I think I bought Who Could That Be at This Hour because I liked the cover. (In my defense, that’s worked out for me several times in the past.) Lemony Snicket‘s name on the front didn’t hurt, either, though I only got through the first couple books in A Series of Unfortunate Events. Not that they weren’t good enough – I think I was just a bit too old for them. Which is, again, the problem.
So what that boils down to is Who Could That Be at This Hour isn’t a bad children’s book. If I was a lot younger, I’d be all over this new series of four. The same would probably go for A Series of Unfortunate Events. But alas.

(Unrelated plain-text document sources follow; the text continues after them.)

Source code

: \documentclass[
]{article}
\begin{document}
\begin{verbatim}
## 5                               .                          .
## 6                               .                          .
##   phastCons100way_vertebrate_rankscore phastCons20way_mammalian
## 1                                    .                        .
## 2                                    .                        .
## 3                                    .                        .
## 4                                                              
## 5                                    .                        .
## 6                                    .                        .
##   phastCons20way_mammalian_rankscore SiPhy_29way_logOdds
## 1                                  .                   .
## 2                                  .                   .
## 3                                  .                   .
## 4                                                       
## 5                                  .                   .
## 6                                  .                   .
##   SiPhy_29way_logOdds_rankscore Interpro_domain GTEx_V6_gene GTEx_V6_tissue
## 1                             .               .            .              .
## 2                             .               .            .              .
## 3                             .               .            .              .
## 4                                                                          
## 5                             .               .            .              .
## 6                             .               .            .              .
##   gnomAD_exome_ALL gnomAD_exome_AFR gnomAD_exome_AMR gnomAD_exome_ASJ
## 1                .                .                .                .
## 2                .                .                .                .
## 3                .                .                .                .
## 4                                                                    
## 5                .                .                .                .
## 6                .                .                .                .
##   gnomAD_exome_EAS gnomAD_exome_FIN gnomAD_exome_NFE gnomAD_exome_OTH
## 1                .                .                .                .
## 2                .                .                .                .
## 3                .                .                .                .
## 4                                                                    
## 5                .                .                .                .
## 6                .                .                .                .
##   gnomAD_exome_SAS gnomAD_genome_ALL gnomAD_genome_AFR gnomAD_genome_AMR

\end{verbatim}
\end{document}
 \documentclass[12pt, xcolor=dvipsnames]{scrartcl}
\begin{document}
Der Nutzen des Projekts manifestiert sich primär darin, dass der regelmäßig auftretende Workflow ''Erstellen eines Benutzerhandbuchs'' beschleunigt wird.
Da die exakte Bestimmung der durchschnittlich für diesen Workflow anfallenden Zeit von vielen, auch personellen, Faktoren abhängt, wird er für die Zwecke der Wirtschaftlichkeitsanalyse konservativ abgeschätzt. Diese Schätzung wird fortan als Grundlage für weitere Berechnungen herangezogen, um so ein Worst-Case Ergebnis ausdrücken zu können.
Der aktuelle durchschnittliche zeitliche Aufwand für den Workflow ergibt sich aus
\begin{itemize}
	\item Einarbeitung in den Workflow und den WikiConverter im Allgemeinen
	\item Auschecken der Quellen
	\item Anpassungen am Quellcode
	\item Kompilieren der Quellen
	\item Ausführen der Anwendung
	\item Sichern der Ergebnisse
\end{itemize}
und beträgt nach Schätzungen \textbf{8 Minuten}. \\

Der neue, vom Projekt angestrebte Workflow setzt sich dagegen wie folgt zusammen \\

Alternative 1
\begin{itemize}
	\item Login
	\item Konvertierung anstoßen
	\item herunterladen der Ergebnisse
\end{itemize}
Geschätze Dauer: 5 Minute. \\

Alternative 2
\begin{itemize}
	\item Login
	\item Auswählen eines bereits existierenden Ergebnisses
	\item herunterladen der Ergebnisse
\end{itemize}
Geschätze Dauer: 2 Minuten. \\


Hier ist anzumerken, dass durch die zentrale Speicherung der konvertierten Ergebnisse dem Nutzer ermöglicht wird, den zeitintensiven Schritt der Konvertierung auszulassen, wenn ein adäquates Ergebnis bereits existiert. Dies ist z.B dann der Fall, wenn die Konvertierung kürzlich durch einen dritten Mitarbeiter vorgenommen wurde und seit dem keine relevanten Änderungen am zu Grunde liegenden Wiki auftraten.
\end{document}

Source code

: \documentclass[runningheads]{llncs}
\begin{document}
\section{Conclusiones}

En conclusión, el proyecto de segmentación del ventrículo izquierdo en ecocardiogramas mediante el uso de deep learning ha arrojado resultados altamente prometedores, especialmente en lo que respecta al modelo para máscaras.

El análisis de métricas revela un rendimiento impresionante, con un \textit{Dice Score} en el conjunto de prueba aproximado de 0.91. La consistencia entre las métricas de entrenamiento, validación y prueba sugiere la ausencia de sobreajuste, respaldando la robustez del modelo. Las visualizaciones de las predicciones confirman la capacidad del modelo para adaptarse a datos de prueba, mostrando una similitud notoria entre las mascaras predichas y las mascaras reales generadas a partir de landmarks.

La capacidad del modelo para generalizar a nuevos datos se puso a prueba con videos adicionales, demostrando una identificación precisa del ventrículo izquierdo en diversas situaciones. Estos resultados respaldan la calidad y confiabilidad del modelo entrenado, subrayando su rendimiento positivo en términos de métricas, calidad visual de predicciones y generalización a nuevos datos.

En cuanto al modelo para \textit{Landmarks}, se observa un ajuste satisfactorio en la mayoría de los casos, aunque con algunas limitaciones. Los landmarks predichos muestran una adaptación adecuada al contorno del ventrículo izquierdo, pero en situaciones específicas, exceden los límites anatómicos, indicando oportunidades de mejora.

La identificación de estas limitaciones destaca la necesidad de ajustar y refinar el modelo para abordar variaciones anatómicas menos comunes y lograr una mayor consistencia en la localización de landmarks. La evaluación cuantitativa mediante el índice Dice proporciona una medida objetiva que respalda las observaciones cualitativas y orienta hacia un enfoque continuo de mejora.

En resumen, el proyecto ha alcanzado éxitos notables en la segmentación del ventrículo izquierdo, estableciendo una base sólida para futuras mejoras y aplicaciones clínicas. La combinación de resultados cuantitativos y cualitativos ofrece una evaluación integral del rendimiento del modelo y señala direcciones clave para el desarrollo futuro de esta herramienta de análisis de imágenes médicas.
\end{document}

This one is a mystery. I guess you could probably figure that out just by looking at the cover. It’s about a kid who Lemony Snicket named after himself (okay, after his own fictional name). Said kid is an apprentice in a company that isn’t explained thoroughly, but that attempts to return stolen items to their rightful owners – or those who claim to be the rightful owners. And that’s all I’m going to say about the plot.
Because if you’re reading my blog, you’re probably not going to read Who Could That Be at This Hour because I’d put money on your being too old to enjoy it. Or, for the high school (and possibly college) students who like to try to cheat on homework and essays by gleaning information from my blog (which probably doesn’t help much, if at all), your teacher probably didn’t assign this one.
If, however, you’re a parent of a 7-10 year old kid, by all means pick up a copy. The kid will probably love it. After I finished reading it, I thought I might even be interested enough to read the rest of them to find out what happens, but I’ve already forgotten what happened in this one, which is the real reason I provided no real summary. So: get this book for your kid, but don’t try to read it yourself. The End.